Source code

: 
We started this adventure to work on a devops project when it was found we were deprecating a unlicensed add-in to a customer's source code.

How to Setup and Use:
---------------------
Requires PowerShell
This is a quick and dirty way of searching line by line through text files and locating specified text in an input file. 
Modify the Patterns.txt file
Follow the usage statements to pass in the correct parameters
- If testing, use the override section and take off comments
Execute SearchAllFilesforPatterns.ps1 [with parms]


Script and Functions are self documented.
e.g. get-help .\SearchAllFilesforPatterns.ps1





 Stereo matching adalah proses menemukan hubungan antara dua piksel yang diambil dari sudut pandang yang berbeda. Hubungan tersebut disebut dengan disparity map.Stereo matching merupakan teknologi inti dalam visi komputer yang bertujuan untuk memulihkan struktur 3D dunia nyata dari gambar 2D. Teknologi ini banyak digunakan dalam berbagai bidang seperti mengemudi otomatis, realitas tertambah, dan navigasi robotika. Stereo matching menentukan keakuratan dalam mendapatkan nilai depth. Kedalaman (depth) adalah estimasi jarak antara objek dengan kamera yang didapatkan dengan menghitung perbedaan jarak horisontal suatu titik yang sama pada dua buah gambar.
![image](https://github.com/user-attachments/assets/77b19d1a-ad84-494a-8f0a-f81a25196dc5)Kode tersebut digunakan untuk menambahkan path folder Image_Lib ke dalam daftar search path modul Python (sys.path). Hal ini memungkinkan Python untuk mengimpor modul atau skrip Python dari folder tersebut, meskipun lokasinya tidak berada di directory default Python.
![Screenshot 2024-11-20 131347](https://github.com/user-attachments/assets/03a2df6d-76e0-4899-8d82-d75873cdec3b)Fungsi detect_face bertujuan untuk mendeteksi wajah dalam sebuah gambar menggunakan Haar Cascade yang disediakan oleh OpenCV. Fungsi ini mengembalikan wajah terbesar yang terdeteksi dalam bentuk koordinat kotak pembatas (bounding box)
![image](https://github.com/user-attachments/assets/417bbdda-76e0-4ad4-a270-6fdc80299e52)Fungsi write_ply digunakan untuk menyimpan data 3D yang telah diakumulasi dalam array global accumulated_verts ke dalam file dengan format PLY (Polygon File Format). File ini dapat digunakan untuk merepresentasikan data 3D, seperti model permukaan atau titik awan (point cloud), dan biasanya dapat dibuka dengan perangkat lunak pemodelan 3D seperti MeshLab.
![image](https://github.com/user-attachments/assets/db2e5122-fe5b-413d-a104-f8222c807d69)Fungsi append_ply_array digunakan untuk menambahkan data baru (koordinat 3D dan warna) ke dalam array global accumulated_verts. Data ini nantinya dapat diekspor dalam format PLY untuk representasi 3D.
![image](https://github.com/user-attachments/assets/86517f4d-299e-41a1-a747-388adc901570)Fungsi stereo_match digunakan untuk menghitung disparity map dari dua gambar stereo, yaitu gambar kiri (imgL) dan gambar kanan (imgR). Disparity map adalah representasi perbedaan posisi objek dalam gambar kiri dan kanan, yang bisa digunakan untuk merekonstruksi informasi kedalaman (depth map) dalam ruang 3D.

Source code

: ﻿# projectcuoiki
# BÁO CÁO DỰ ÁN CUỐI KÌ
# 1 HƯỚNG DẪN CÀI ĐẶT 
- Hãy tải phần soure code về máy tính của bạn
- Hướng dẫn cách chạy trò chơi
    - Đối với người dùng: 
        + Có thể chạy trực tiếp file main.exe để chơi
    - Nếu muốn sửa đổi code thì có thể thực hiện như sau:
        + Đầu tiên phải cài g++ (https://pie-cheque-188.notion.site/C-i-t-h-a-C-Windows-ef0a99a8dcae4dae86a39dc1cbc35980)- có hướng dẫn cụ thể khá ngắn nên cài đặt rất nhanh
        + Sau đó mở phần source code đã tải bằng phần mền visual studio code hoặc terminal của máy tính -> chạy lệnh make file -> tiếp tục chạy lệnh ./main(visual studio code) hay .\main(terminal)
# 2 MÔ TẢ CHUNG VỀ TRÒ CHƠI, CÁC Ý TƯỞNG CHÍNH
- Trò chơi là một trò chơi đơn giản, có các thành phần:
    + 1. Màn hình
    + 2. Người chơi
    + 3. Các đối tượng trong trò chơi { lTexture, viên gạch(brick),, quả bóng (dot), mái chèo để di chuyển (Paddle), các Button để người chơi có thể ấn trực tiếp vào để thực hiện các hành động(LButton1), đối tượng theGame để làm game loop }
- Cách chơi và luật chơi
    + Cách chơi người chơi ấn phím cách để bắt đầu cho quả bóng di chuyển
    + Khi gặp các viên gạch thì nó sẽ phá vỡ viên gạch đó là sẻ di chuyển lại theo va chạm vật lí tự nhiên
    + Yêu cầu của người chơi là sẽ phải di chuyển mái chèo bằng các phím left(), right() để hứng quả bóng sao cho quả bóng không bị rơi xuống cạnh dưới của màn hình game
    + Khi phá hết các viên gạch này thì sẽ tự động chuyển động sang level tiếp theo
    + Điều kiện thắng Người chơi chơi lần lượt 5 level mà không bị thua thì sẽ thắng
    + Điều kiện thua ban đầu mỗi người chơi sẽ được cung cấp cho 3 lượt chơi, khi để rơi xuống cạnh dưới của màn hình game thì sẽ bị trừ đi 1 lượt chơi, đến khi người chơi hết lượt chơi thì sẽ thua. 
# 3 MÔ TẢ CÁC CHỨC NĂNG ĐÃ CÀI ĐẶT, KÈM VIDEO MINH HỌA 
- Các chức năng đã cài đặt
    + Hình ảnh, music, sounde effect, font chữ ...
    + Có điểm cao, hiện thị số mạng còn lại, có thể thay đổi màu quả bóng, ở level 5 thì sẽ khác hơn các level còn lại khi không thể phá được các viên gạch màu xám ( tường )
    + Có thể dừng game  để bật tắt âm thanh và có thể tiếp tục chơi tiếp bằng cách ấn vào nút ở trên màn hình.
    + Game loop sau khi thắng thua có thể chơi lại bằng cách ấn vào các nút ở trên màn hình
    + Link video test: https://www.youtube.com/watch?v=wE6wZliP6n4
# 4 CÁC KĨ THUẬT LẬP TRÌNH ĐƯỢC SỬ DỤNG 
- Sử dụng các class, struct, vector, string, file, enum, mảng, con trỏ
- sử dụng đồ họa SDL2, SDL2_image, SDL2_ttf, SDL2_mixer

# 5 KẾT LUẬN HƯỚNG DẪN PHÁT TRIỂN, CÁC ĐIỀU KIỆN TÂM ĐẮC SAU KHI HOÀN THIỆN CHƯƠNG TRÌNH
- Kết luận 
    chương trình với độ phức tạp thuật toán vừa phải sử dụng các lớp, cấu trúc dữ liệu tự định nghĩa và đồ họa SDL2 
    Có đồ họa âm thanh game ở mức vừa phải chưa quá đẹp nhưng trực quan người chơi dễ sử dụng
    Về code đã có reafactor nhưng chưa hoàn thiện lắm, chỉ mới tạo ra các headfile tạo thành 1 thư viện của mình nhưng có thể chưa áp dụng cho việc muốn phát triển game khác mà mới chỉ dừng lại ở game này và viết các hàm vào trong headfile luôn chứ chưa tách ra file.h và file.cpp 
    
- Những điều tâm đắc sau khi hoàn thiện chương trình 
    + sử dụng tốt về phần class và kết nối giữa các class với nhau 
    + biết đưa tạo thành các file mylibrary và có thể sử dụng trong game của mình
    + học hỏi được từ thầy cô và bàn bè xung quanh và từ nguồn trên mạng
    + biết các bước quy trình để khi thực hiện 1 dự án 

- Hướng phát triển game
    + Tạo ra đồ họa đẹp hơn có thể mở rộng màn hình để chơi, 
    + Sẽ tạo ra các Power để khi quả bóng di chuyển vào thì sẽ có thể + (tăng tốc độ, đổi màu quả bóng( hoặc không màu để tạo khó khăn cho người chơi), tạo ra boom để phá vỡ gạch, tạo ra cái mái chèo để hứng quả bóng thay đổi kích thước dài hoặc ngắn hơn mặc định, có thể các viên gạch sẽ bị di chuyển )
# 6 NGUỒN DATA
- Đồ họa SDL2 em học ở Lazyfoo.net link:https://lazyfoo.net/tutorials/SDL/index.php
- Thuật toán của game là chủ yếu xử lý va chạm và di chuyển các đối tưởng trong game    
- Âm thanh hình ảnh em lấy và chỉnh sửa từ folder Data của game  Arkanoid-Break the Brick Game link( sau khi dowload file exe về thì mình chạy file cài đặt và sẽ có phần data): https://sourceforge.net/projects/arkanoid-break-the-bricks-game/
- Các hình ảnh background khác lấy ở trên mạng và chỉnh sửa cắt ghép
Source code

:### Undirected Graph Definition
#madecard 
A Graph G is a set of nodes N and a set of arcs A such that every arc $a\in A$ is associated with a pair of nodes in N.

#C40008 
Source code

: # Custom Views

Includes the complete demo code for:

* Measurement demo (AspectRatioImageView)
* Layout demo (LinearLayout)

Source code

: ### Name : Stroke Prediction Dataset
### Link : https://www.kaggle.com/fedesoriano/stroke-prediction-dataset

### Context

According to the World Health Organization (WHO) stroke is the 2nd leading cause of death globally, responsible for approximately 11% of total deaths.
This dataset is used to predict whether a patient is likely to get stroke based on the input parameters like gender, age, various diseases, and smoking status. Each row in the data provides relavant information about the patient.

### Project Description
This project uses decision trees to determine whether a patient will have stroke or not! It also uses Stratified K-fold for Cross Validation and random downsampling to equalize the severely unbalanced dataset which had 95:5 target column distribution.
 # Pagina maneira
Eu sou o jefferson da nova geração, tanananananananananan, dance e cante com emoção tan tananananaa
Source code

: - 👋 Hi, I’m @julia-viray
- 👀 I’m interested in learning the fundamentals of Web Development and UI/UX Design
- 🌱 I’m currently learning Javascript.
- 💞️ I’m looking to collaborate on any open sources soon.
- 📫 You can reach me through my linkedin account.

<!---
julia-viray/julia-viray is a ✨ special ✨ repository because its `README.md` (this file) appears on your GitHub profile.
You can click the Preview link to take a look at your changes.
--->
*****
* **Your goal**
Given the records above, restate word for word only the lines starting at the one with "# 2 MÔ TẢ CHUNG" and ending at the one with "2. Người chơi".

* **Output of the task**
# 2 MÔ TẢ CHUNG VỀ TRÒ CHƠI, CÁC Ý TƯỞNG CHÍNH
- Trò chơi là một trò chơi đơn giản, có các thành phần:
    + 1. Màn hình
    + 2. Người chơi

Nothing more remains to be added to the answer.